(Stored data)
────────────────

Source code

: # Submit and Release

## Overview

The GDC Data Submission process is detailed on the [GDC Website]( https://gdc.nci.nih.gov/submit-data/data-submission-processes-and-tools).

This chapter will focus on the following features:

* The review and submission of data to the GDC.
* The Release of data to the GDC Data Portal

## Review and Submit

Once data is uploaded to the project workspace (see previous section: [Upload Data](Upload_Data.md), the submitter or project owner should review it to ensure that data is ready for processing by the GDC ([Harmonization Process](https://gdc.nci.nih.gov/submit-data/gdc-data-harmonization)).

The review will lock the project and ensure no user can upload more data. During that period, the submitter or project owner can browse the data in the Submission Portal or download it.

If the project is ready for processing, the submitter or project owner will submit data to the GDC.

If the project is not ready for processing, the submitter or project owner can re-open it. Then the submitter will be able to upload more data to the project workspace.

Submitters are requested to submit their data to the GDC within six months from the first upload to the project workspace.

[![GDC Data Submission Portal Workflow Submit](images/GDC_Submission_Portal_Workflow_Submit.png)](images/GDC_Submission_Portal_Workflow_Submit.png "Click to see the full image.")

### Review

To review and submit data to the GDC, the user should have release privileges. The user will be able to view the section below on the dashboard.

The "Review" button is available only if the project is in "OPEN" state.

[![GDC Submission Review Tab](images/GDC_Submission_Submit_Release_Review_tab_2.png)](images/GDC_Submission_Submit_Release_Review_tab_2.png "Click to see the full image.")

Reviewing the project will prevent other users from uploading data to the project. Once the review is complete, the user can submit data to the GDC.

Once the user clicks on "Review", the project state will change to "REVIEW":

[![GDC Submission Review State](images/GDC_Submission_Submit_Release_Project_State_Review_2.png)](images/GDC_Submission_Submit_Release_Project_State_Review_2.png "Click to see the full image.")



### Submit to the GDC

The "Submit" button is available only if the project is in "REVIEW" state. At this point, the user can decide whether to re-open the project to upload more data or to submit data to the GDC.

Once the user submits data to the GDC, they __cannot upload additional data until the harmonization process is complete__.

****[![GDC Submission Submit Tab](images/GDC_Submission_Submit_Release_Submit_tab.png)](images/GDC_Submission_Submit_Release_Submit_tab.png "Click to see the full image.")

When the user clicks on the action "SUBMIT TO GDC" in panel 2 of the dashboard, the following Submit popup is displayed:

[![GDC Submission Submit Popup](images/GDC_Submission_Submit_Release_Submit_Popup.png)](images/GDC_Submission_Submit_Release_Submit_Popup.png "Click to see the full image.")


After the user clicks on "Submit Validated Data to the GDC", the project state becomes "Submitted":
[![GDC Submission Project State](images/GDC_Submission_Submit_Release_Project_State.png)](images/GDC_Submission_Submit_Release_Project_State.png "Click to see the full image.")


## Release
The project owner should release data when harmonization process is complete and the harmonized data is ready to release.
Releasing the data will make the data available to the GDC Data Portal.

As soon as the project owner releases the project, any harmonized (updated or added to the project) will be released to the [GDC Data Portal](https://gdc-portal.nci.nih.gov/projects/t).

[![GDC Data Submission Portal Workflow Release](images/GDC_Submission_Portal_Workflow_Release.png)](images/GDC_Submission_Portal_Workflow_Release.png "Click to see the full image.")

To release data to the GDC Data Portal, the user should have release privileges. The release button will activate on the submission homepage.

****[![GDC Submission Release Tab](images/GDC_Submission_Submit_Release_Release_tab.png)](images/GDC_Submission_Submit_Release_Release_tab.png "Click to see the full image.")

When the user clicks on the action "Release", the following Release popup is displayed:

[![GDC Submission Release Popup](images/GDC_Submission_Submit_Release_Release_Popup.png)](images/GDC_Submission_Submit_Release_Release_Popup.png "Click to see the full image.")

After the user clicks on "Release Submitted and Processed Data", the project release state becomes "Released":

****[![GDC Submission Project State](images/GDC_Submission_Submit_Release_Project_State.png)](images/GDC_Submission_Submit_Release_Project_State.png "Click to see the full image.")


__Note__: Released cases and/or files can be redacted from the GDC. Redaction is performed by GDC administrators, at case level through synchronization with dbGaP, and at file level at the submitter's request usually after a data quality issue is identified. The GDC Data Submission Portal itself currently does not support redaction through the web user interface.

────────────────

Exercise details
Of the entries above, repeat exactly the lines between the line with "## Review and Submit" and the line with "Once data is", inclusive, and no others.

Your solution
## Review and Submit

Once data is uploaded to the project workspace (see previous section: [Upload Data](Upload_Data.md), the submitter or project owner should review it to ensure that data is ready for processing by the GDC ([Harmonization Process](https://gdc.nci.nih.gov/submit-data/gdc-data-harmonization)).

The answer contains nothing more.